South Carolina is not part of a centralized RTO or ISO. The state operates within several utility balancing areas inside the SERC reliability region: Duke Energy Carolinas in the northwest, Dominion Energy South Carolina in the midlands, Santee Cooper as the state-owned utility, and Central Electric Power Cooperative aggregating the rural cooperatives. The available fault current at a facility service is set by the serving utility, and it shifts when transformers or feeders are upgraded, which is why short-circuit and arc flash studies should be revisited after utility-side work.
South Carolina operates its own OSHA-approved state plan, SC OSHA, run by the SC Department of Labor, Licensing, and Regulation, which covers both private-sector and public-sector employers.

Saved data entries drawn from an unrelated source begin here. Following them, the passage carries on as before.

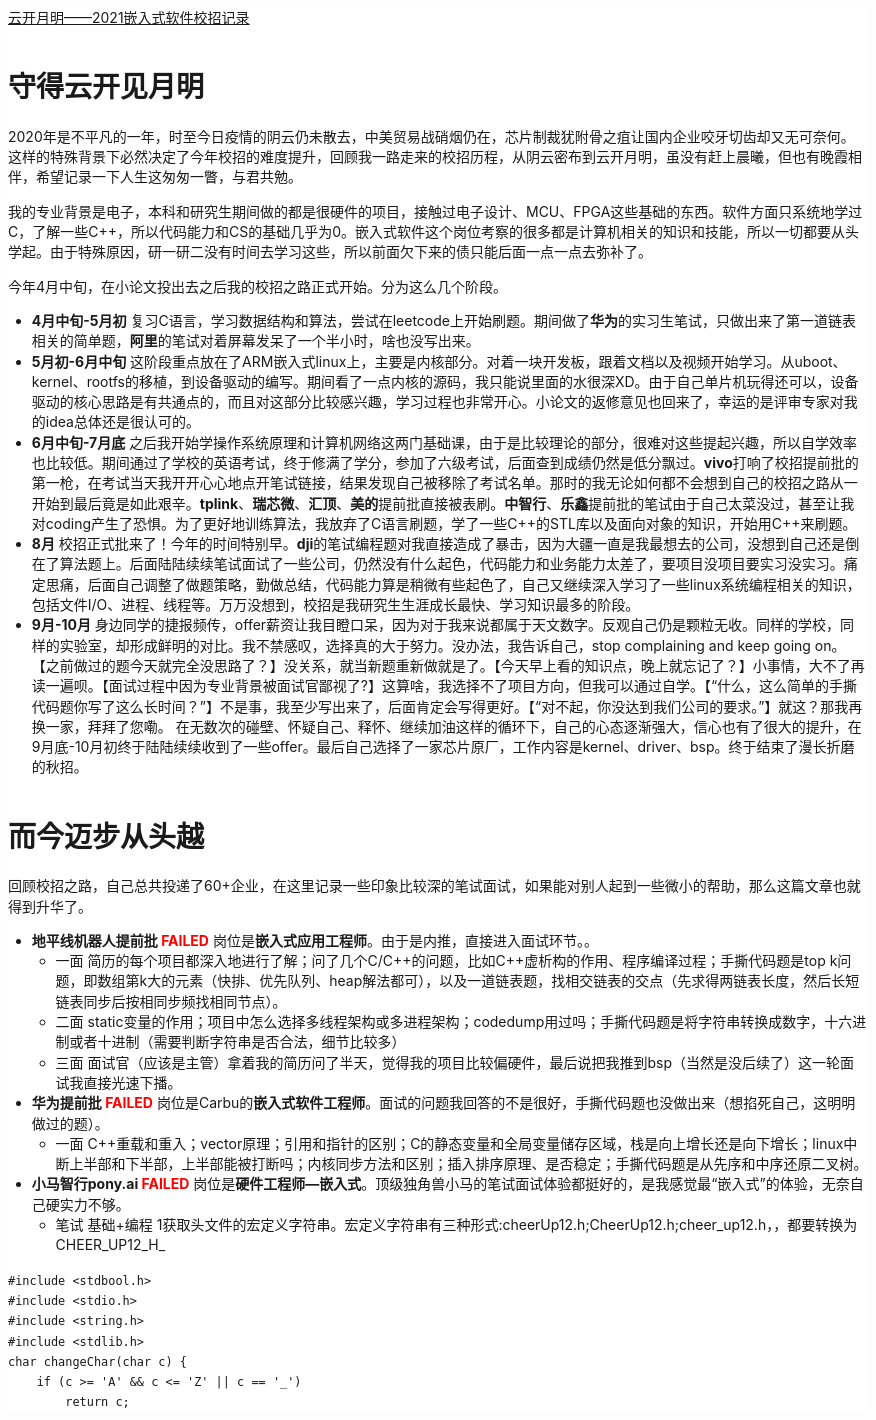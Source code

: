 [云开月明——2021嵌入式软件校招记录](https://www.nowcoder.com/discuss/541972?source_id=profile_create_nctrack&channel=-1)

# 守得云开见月明
2020年是不平凡的一年，时至今日疫情的阴云仍未散去，中美贸易战硝烟仍在，芯片制裁犹附骨之疽让国内企业咬牙切齿却又无可奈何。这样的特殊背景下必然决定了今年校招的难度提升，回顾我一路走来的校招历程，从阴云密布到云开月明，虽没有赶上晨曦，但也有晚霞相伴，希望记录一下人生这匆匆一瞥，与君共勉。

我的专业背景是电子，本科和研究生期间做的都是很硬件的项目，接触过电子设计、MCU、FPGA这些基础的东西。软件方面只系统地学过C，了解一些C++，所以代码能力和CS的基础几乎为0。嵌入式软件这个岗位考察的很多都是计算机相关的知识和技能，所以一切都要从头学起。由于特殊原因，研一研二没有时间去学习这些，所以前面欠下来的债只能后面一点一点去弥补了。

今年4月中旬，在小论文投出去之后我的校招之路正式开始。分为这么几个阶段。

+ **4月中旬-5月初**
复习C语言，学习数据结构和算法，尝试在leetcode上开始刷题。期间做了**华为**的实习生笔试，只做出来了第一道链表相关的简单题，**阿里**的笔试对着屏幕发呆了一个半小时，啥也没写出来。
+ **5月初-6月中旬**
这阶段重点放在了ARM嵌入式linux上，主要是内核部分。对着一块开发板，跟着文档以及视频开始学习。从uboot、kernel、rootfs的移植，到设备驱动的编写。期间看了一点内核的源码，我只能说里面的水很深XD。由于自己单片机玩得还可以，设备驱动的核心思路是有共通点的，而且对这部分比较感兴趣，学习过程也非常开心。小论文的返修意见也回来了，幸运的是评审专家对我的idea总体还是很认可的。
+ **6月中旬-7月底**
 之后我开始学操作系统原理和计算机网络这两门基础课，由于是比较理论的部分，很难对这些提起兴趣，所以自学效率也比较低。期间通过了学校的英语考试，终于修满了学分，参加了六级考试，后面查到成绩仍然是低分飘过。**vivo**打响了校招提前批的第一枪，在考试当天我开开心心地点开笔试链接，结果发现自己被移除了考试名单。那时的我无论如何都不会想到自己的校招之路从一开始到最后竟是如此艰辛。**tplink**、**瑞芯微**、**汇顶**、**美的**提前批直接被表刷。**中智行**、**乐鑫**提前批的笔试由于自己太菜没过，甚至让我对coding产生了恐惧。为了更好地训练算法，我放弃了C语言刷题，学了一些C++的STL库以及面向对象的知识，开始用C++来刷题。
+  **8月**
校招正式批来了！今年的时间特别早。**dji**的笔试编程题对我直接造成了暴击，因为大疆一直是我最想去的公司，没想到自己还是倒在了算法题上。后面陆陆续续笔试面试了一些公司，仍然没有什么起色，代码能力和业务能力太差了，要项目没项目要实习没实习。痛定思痛，后面自己调整了做题策略，勤做总结，代码能力算是稍微有些起色了，自己又继续深入学习了一些linux系统编程相关的知识，包括文件I/O、进程、线程等。万万没想到，校招是我研究生生涯成长最快、学习知识最多的阶段。
+ **9月-10月**
身边同学的捷报频传，offer薪资让我目瞪口呆，因为对于我来说都属于天文数字。反观自己仍是颗粒无收。同样的学校，同样的实验室，却形成鲜明的对比。我不禁感叹，选择真的大于努力。没办法，我告诉自己，stop complaining and keep going on。
【之前做过的题今天就完全没思路了？】没关系，就当新题重新做就是了。【今天早上看的知识点，晚上就忘记了？】小事情，大不了再读一遍呗。【面试过程中因为专业背景被面试官鄙视了?】这算啥，我选择不了项目方向，但我可以通过自学。【“什么，这么简单的手撕代码题你写了这么长时间？”】不是事，我至少写出来了，后面肯定会写得更好。【“对不起，你没达到我们公司的要求。”】就这？那我再换一家，拜拜了您嘞。
在无数次的碰壁、怀疑自己、释怀、继续加油这样的循环下，自己的心态逐渐强大，信心也有了很大的提升，在9月底-10月初终于陆陆续续收到了一些offer。最后自己选择了一家芯片原厂，工作内容是kernel、driver、bsp。终于结束了漫长折磨的秋招。
# 而今迈步从头越
回顾校招之路，自己总共投递了60+企业，在这里记录一些印象比较深的笔试面试，如果能对别人起到一些微小的帮助，那么这篇文章也就得到升华了。
+ **地平线机器人提前批 <font color=red>FAILED</font>**
岗位是**嵌入式应用工程师**。由于是内推，直接进入面试环节。。
    - 一面
    简历的每个项目都深入地进行了解；问了几个C/C++的问题，比如C++虚析构的作用、程序编译过程；手撕代码题是top k问题，即数组第k大的元素（快排、优先队列、heap解法都可），以及一道链表题，找相交链表的交点（先求得两链表长度，然后长短链表同步后按相同步频找相同节点）。
    - 二面
    static变量的作用；项目中怎么选择多线程架构或多进程架构；codedump用过吗；手撕代码题是将字符串转换成数字，十六进制或者十进制（需要判断字符串是否合法，细节比较多）
    - 三面
    面试官（应该是主管）拿着我的简历问了半天，觉得我的项目比较偏硬件，最后说把我推到bsp（当然是没后续了）这一轮面试我直接光速下播。
+ **华为提前批 <font color=red>FAILED</font>**
岗位是Carbu的**嵌入式软件工程师**。面试的问题我回答的不是很好，手撕代码题也没做出来（想掐死自己，这明明做过的题）。
    - 一面
    C++重载和重入；vector原理；引用和指针的区别；C的静态变量和全局变量储存区域，栈是向上增长还是向下增长；linux中断上半部和下半部，上半部能被打断吗；内核同步方法和区别；插入排序原理、是否稳定；手撕代码题是从先序和中序还原二叉树。
+ **小马智行pony.ai <font color=red>FAILED</font>**
岗位是**硬件工程师—嵌入式**。顶级独角兽小马的笔试面试体验都挺好的，是我感觉最“嵌入式”的体验，无奈自己硬实力不够。
    - 笔试
基础+编程
1获取头文件的宏定义字符串。宏定义字符串有三种形式:cheerUp12.h;CheerUp12.h;cheer_up12.h，，都要转换为CHEER_UP12_H_
```
#include <stdbool.h>
#include <stdio.h>
#include <string.h>
#include <stdlib.h>                
char changeChar(char c) {
    if (c >= 'A' && c <= 'Z' || c == '_')
        return c;
```
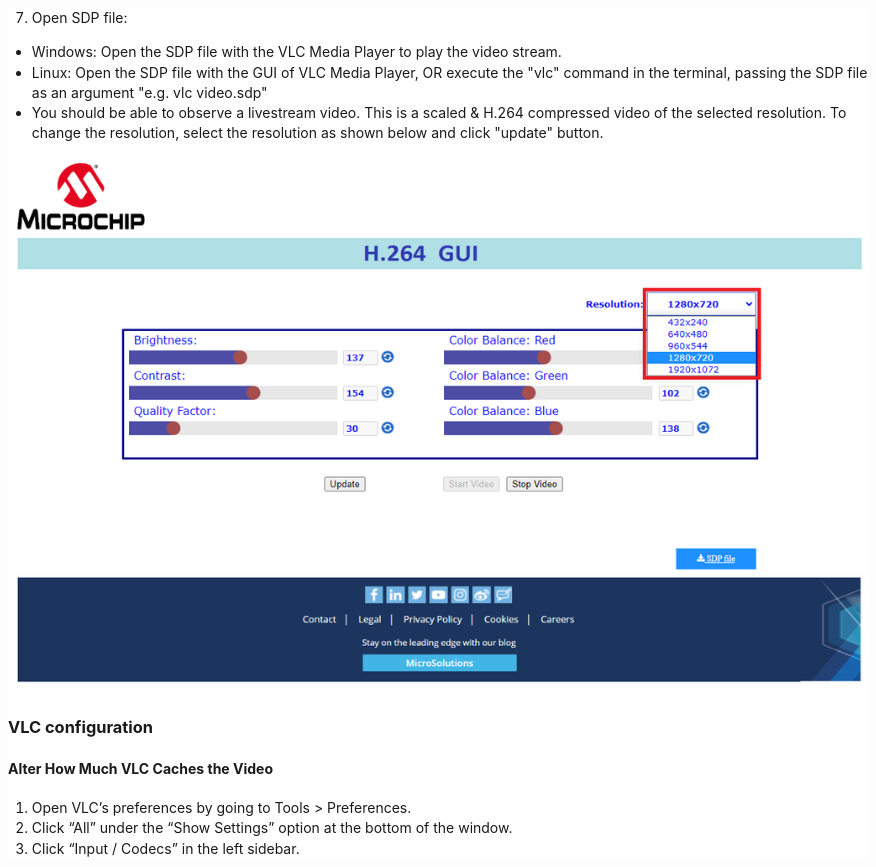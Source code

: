 7. Open SDP file:

- Windows: Open the SDP file with the VLC Media Player to play the video stream.
- Linux: Open the SDP file with the GUI of VLC Media Player, OR execute the "vlc" command in the terminal, passing the SDP file as an argument "e.g. vlc video.sdp"
- You should be able to observe a livestream video. This is a scaled & H.264 compressed video of the selected resolution. To change the resolution, select the resolution as shown below and click "update" button.

![](./images/mpfs-video-kit-h264-demo/h264-1-3.png)

<a name="vlc-configuration"></a>

### VLC configuration

<a name="alter-how-much-vlc-caches-the-video"></a>

#### Alter How Much VLC Caches the Video

1. Open VLC’s preferences by going to Tools > Preferences.
2. Click “All” under the “Show Settings” option at the bottom of the window.
3. Click “Input / Codecs” in the left sidebar.
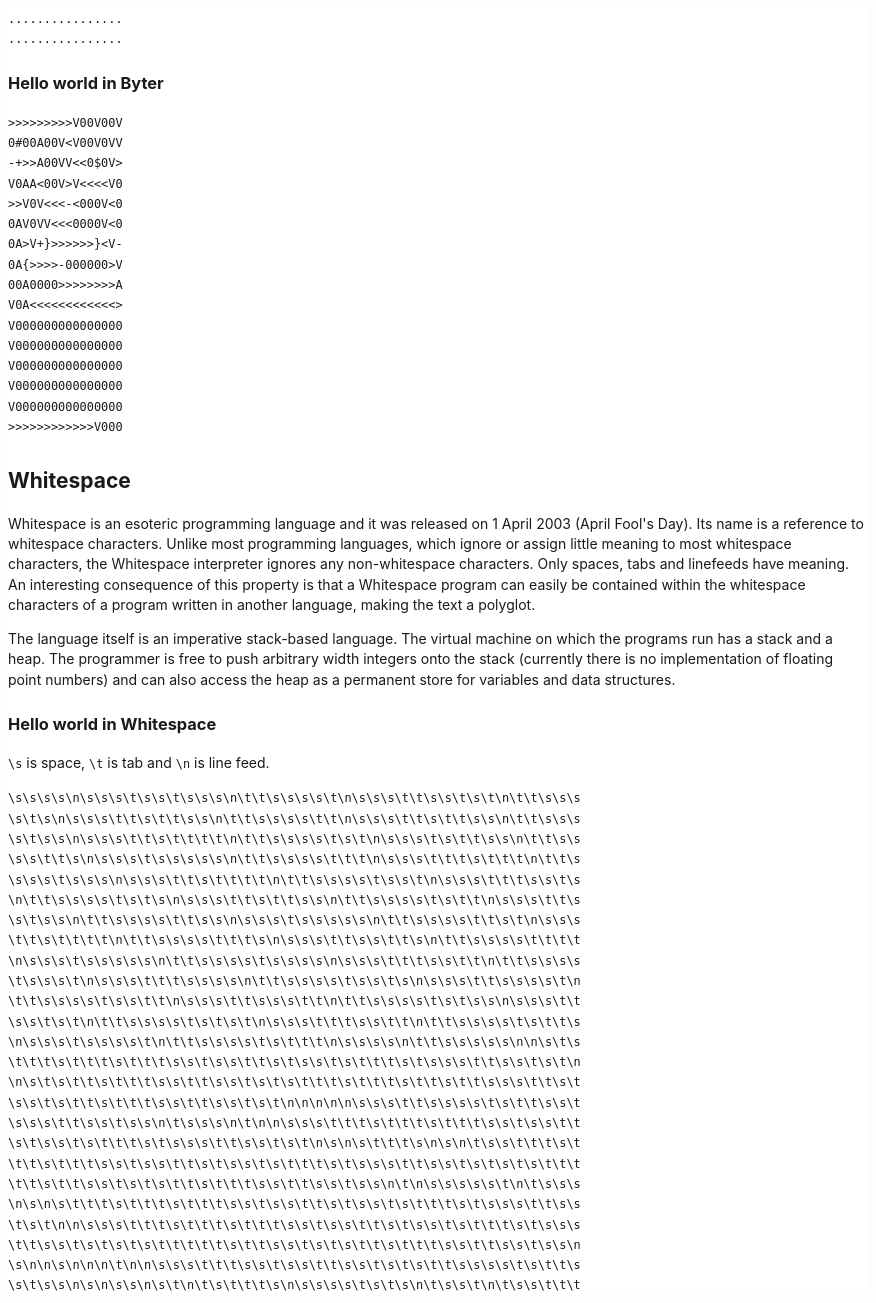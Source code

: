	................
	................

### Hello world in Byter

	>>>>>>>>>V00V00V
	0#00A00V<V00V0VV
	-+>>A00VV<<0$0V>
	V0AA<00V>V<<<<V0
	>>V0V<<<-<000V<0
	0AV0VV<<<0000V<0
	0A>V+}>>>>>>}<V-
	0A{>>>>-000000>V
	00A0000>>>>>>>>A
	V0A<<<<<<<<<<<<>
	V000000000000000
	V000000000000000
	V000000000000000
	V000000000000000
	V000000000000000
	>>>>>>>>>>>>V000

## Whitespace

Whitespace is an esoteric programming language and it was released on 1 April 2003 (April Fool's Day). Its name is a reference to whitespace characters. Unlike most programming languages, which ignore or assign little meaning to most whitespace characters, the Whitespace interpreter ignores any non-whitespace characters. Only spaces, tabs and linefeeds have meaning. An interesting consequence of this property is that a Whitespace program can easily be contained within the whitespace characters of a program written in another language, making the text a polyglot.

The language itself is an imperative stack-based language. The virtual machine on which the programs run has a stack and a heap. The programmer is free to push arbitrary width integers onto the stack (currently there is no implementation of floating point numbers) and can also access the heap as a permanent store for variables and data structures.

### Hello world in Whitespace

`\s` is space, `\t` is tab and `\n` is line feed.

	\s\s\s\s\n\s\s\s\t\s\s\t\s\s\s\n\t\t\s\s\s\s\t\n\s\s\s\t\t\s\s\t\s\t\n\t\t\s\s\s
	\s\t\s\n\s\s\s\t\t\s\t\t\s\s\n\t\t\s\s\s\s\t\t\n\s\s\s\t\t\s\t\t\s\s\n\t\t\s\s\s
	\s\t\s\s\n\s\s\s\t\t\s\t\t\t\t\n\t\t\s\s\s\s\t\s\t\n\s\s\s\t\s\t\t\s\s\n\t\t\s\s
	\s\s\t\t\s\n\s\s\s\t\s\s\s\s\s\n\t\t\s\s\s\s\t\t\t\n\s\s\s\t\t\t\s\t\t\t\n\t\t\s
	\s\s\s\t\s\s\s\n\s\s\s\t\t\s\t\t\t\t\n\t\t\s\s\s\s\t\s\s\t\n\s\s\s\t\t\t\s\s\t\s
	\n\t\t\s\s\s\s\t\s\t\s\n\s\s\s\t\t\s\t\t\s\s\n\t\t\s\s\s\s\t\s\t\t\n\s\s\s\t\t\s
	\s\t\s\s\n\t\t\s\s\s\s\t\t\s\s\n\s\s\s\t\s\s\s\s\s\n\t\t\s\s\s\s\t\t\s\t\n\s\s\s
	\t\t\s\t\t\t\t\n\t\t\s\s\s\s\t\t\t\s\n\s\s\s\t\t\s\s\t\t\s\n\t\t\s\s\s\s\t\t\t\t
	\n\s\s\s\t\s\s\s\s\s\n\t\t\s\s\s\s\t\s\s\s\s\n\s\s\s\t\t\t\s\s\t\t\n\t\t\s\s\s\s
	\t\s\s\s\t\n\s\s\s\t\t\t\s\s\s\s\n\t\t\s\s\s\s\t\s\s\t\s\n\s\s\s\t\t\s\s\s\s\t\n
	\t\t\s\s\s\s\t\s\s\t\t\n\s\s\s\t\t\s\s\s\t\t\n\t\t\s\s\s\s\t\s\t\s\s\n\s\s\s\t\t
	\s\s\t\s\t\n\t\t\s\s\s\s\t\s\t\s\t\n\s\s\s\t\t\t\s\s\t\t\n\t\t\s\s\s\s\t\s\t\t\s
	\n\s\s\s\t\s\s\s\s\t\n\t\t\s\s\s\s\t\s\t\t\t\n\s\s\s\s\n\t\t\s\s\s\s\s\n\n\s\t\s
	\t\t\t\s\t\t\t\s\t\t\t\s\s\t\s\s\t\t\s\t\s\s\t\s\t\t\t\s\t\s\s\s\t\t\s\s\t\s\t\n
	\n\s\t\s\t\t\s\t\t\t\s\s\t\t\s\s\t\s\t\s\t\t\t\s\t\t\t\s\t\t\s\t\t\s\s\s\t\t\s\t
	\s\s\t\s\t\t\s\t\t\t\s\s\t\t\s\s\t\s\t\n\n\n\n\n\s\s\s\t\t\s\s\s\s\t\s\t\t\s\s\t
	\s\s\s\t\t\s\s\t\s\s\n\t\s\s\s\n\t\n\n\s\s\s\t\t\t\s\t\t\t\s\t\t\t\s\s\t\s\s\t\t
	\s\t\s\s\t\s\t\t\t\s\t\s\s\s\t\t\s\s\t\s\t\n\s\n\s\t\t\t\s\n\s\n\t\s\s\t\t\t\s\t
	\t\t\s\t\t\t\s\s\t\s\s\t\t\s\t\s\s\t\s\t\t\t\s\t\s\s\s\t\t\s\s\t\s\t\s\t\s\t\t\t
	\t\t\s\t\t\s\s\t\s\t\s\t\t\s\t\t\t\s\s\t\t\s\s\t\s\s\n\t\n\s\s\s\s\s\t\n\t\s\s\s
	\n\s\n\s\t\t\t\s\t\t\t\s\t\t\t\s\s\t\s\s\t\t\s\t\s\s\t\s\t\t\t\s\t\s\s\s\t\t\s\s
	\t\s\t\n\n\s\s\s\t\t\t\s\t\t\t\s\t\t\t\s\s\t\s\s\t\t\s\t\s\s\t\s\t\t\t\s\t\s\s\s
	\t\t\s\s\t\s\t\s\t\s\t\t\t\t\t\s\t\t\s\s\t\s\t\s\t\t\s\t\t\t\s\s\t\t\s\s\t\s\s\n
	\s\n\n\s\n\n\n\t\n\n\s\s\s\t\t\t\s\s\t\s\s\t\t\s\s\t\s\t\s\t\t\s\s\s\s\t\s\t\t\s
	\s\t\s\s\n\s\n\s\s\n\s\t\n\t\s\t\t\t\s\n\s\s\s\s\t\s\t\s\n\t\s\s\t\n\t\s\s\t\t\t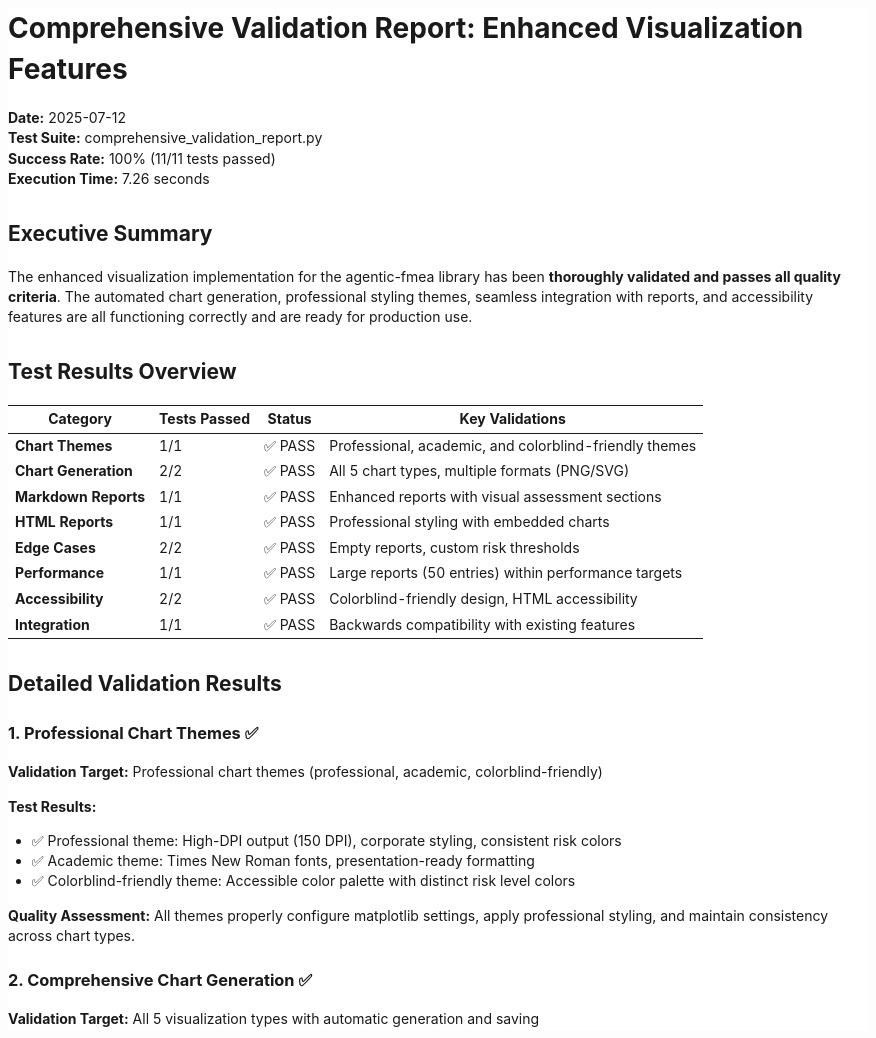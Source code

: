 # Comprehensive Validation Report: Enhanced Visualization Features

**Date:** 2025-07-12  
**Test Suite:** comprehensive_validation_report.py  
**Success Rate:** 100% (11/11 tests passed)  
**Execution Time:** 7.26 seconds  

## Executive Summary

The enhanced visualization implementation for the agentic-fmea library has been **thoroughly validated and passes all quality criteria**. The automated chart generation, professional styling themes, seamless integration with reports, and accessibility features are all functioning correctly and are ready for production use.

## Test Results Overview

| Category | Tests Passed | Status | Key Validations |
|----------|-------------|--------|-----------------|
| **Chart Themes** | 1/1 | ✅ PASS | Professional, academic, and colorblind-friendly themes |
| **Chart Generation** | 2/2 | ✅ PASS | All 5 chart types, multiple formats (PNG/SVG) |
| **Markdown Reports** | 1/1 | ✅ PASS | Enhanced reports with visual assessment sections |
| **HTML Reports** | 1/1 | ✅ PASS | Professional styling with embedded charts |
| **Edge Cases** | 2/2 | ✅ PASS | Empty reports, custom risk thresholds |
| **Performance** | 1/1 | ✅ PASS | Large reports (50 entries) within performance targets |
| **Accessibility** | 2/2 | ✅ PASS | Colorblind-friendly design, HTML accessibility |
| **Integration** | 1/1 | ✅ PASS | Backwards compatibility with existing features |

## Detailed Validation Results

### 1. Professional Chart Themes ✅

**Validation Target:** Professional chart themes (professional, academic, colorblind-friendly)

**Test Results:**
- ✅ Professional theme: High-DPI output (150 DPI), corporate styling, consistent risk colors
- ✅ Academic theme: Times New Roman fonts, presentation-ready formatting
- ✅ Colorblind-friendly theme: Accessible color palette with distinct risk level colors

**Quality Assessment:** All themes properly configure matplotlib settings, apply professional styling, and maintain consistency across chart types.

### 2. Comprehensive Chart Generation ✅

**Validation Target:** All 5 visualization types with automatic generation and saving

SC OSHA adopts the federal electrical safety standards in 29 CFR 1910 Subpart S, which treat NFPA 70E as the consensus standard for arc flash risk assessment and equipment labeling. A current, PE-sealed arc flash study is the documentation a state inspector or an insurance auditor expects to see.
The authority having jurisdiction for the installation itself is typically the local or county building inspection office enforcing the South Carolina Building Code, which incorporates the National Electrical Code. Every study True Power Systems delivers in the state is modeled to current IEEE and NFPA methodology and sealed by a Professional Engineer licensed in South Carolina.